Exercise prompt:
Look through the records below and copy each line that includes the word "optional".

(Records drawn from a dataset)
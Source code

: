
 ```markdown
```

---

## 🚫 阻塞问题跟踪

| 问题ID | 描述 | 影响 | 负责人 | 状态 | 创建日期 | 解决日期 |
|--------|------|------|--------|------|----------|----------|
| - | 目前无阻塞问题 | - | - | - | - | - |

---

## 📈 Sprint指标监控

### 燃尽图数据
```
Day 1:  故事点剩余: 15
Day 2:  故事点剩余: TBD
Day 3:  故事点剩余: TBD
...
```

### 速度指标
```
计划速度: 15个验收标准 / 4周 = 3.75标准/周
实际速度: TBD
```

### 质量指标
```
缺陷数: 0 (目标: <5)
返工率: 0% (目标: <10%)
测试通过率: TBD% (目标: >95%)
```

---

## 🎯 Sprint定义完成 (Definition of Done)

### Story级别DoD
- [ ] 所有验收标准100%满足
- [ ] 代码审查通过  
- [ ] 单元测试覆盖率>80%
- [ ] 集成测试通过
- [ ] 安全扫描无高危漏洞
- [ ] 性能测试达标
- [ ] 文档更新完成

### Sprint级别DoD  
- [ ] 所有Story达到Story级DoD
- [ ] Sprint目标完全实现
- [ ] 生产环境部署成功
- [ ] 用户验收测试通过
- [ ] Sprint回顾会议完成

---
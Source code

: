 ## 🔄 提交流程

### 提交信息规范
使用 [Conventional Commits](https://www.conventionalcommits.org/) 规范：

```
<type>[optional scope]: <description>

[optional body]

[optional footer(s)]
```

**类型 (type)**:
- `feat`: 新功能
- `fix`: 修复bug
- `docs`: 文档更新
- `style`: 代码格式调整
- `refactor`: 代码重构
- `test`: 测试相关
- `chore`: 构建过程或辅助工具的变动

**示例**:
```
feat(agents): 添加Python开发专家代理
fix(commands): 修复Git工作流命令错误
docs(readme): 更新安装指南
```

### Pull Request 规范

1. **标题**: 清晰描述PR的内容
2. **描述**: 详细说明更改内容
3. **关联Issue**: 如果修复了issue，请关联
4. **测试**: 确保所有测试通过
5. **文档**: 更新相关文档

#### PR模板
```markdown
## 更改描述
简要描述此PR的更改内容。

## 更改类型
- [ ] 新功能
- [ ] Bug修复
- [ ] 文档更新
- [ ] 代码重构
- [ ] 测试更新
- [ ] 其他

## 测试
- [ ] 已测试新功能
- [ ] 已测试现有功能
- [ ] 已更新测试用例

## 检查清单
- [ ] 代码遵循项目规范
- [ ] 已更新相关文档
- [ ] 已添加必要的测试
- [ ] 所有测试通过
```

Result below:
<type>[optional scope]: <description>
[optional body]
[optional footer(s)]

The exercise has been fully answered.